Non serve quindi volgere gli occhi al passato attraverso una narrazione storica a tema calcio. Anzi, forse può essere più interessante andare a ripescare dall’oblio il libro Fuori Gioco con soggetto e tavole disegnate da Enki Bilal e la sceneggiatura di Patrick Cauvin. In questa storia si parla di un futuro non molto lontano, in cui nell’anno 075 gli organismi dirigenti decisero di sopprimere il pallone dagli stadi. Da quel momento l’entrata di un giocatore col suo corpo dentro la porta avversaria era il gol. Il nome del calcio scomparve e gli androidi cominciarono a giocare con gambe elettroniche e parti umane insieme. La storia è raccontata in prima persona dal vecchio giornalista Stan Skavelicz, che è incaricato dal canale video Delta Work 3 di raccontare “La morte del calcio”, dopo che il canale ha già realizzato “La morte del cinema” e “La morte della musica”, cioè una sorta di format per spiegare come e perché scompaiono i fenomeni di massa.
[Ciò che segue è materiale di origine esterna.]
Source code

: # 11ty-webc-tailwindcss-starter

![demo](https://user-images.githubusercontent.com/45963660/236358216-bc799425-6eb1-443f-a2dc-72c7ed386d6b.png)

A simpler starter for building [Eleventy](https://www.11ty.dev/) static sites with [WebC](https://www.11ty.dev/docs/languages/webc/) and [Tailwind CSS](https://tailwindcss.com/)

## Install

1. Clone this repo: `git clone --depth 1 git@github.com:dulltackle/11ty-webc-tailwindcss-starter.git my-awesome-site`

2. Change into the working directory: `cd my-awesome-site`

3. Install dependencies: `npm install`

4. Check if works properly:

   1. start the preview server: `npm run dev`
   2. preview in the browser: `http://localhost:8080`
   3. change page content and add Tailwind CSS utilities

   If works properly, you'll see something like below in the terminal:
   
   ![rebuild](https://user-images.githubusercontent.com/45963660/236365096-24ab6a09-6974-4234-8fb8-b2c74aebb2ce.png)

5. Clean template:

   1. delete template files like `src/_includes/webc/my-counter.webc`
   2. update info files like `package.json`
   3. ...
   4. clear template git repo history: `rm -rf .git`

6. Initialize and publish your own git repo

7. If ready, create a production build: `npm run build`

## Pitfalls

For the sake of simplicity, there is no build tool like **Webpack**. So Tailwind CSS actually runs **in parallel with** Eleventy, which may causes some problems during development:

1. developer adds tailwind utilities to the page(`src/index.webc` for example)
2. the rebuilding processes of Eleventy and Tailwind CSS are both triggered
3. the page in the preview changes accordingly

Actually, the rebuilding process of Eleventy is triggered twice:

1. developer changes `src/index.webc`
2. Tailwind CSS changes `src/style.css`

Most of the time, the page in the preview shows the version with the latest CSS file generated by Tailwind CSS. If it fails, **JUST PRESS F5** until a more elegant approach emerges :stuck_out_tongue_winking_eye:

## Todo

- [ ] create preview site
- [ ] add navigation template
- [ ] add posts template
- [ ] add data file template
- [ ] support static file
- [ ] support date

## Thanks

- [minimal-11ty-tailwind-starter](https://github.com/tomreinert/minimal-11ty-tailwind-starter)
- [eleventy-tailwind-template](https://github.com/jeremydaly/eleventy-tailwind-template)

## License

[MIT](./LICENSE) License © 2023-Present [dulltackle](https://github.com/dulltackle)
Mica male questo Bilal…
Non sarà che il coronavirus e la Super Lega sono due facce della stessa medaglia? Ci si allontana dall’evento vivo, dentro una rappresentazione da remoto. Nonostante il primo round l’abbiano vinto i conservatori del calcio in stile “sangue e merda”, il futuro di questo sport non dovrà fare i conti con una modernizzazione?